Phat writes: Thus we find ourselves in what I call the Luciferian dilema and discourse. Ringo and I have played around with this one. Ringo goes so far as to suggest that satan was given a bad rap. After all, according to some hypothetical stuff that humans made up, Lucifer started a war in heaven. Got beat down and sent to earth. Showed up as a talking snake. Imagine for a moment that my theory is correct. That God created potential evil and that Lucifer chose to actualize this evil by claiming a will apart from Gods will. Lucifer could hypothetically still have a case against God for creating him also. Am I right? Well, that just sounds like a bunch of irrelevant nonsense you are making up.
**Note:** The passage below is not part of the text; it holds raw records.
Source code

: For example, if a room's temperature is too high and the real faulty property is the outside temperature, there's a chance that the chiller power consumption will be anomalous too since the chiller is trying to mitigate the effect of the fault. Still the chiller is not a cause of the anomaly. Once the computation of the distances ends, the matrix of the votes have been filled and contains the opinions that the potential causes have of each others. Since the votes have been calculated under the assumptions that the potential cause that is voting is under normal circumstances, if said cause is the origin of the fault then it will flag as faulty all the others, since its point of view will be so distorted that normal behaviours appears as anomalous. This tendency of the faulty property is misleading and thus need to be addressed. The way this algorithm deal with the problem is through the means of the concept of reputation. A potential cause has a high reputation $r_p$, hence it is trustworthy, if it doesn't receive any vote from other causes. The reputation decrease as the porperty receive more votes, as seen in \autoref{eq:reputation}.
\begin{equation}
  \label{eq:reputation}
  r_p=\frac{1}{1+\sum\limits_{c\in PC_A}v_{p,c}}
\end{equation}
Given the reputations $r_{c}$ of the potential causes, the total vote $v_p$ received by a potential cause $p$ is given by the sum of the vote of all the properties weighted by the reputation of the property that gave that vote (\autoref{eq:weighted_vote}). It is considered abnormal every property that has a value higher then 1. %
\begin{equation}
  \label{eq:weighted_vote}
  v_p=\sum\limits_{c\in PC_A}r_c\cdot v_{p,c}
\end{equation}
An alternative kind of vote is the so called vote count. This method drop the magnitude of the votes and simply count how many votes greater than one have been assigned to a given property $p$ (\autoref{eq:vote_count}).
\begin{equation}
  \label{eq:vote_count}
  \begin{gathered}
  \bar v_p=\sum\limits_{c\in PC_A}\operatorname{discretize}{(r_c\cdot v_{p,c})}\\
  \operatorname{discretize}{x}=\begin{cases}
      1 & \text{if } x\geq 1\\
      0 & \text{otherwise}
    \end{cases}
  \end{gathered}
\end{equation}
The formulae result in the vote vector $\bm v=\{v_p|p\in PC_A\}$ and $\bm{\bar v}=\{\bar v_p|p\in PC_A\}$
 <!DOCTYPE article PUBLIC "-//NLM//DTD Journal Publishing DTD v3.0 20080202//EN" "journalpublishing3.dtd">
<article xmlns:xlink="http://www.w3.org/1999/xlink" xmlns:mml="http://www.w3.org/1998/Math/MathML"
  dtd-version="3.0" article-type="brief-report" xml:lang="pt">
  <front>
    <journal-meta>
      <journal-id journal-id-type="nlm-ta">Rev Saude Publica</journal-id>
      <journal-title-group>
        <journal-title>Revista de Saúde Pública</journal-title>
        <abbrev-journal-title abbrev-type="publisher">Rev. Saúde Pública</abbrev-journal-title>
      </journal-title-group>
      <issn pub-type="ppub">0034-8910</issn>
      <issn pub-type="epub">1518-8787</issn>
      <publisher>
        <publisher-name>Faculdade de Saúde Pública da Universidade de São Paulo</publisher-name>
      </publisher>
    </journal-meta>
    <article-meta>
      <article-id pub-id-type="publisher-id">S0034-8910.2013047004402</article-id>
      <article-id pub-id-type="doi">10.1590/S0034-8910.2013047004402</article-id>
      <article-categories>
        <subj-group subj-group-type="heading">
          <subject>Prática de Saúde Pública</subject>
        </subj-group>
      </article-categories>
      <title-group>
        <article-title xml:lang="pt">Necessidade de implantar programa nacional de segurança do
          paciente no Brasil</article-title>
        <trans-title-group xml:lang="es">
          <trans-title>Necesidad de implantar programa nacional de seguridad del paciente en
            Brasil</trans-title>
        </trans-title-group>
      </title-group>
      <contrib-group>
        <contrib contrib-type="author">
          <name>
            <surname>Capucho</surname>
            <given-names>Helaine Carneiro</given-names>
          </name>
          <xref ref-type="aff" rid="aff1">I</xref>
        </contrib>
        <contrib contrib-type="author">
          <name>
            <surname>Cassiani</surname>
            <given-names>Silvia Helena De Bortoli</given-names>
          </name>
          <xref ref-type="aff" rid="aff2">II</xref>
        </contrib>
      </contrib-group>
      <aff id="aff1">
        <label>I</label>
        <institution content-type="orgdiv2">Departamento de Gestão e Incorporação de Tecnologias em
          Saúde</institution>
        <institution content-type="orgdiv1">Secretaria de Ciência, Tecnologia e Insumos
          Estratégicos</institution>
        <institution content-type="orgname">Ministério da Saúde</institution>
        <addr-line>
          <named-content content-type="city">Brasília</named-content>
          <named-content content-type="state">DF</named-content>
Phat writes: What do you mean when you say "if man has a way for humans to become aware and thus responsible for making the right decisions...?" I said that God has a way. That way is Jesus Christ. Jesus is all God and all man. Jesus is thus a bridge between God and man. Read what you write. Did you say "3) Despite being the Creator of all seen and unseen and being so unlike a human that a human likely will never understand Him, God has, in my belief, allowed a bridge...a mediator...a way for humans to become aware and thus responsible for making the right decisions, loving God,and loving others." If man has a way for humans to become aware and thus responsible for making the right decisions should we not expect God to have a way to make moral decisions? The rest of that sentence from you is just more dogma (That way is Jesus Christ. Jesus is all God and all man. Jesus is thus a bridge between God and man. ) with no meaning.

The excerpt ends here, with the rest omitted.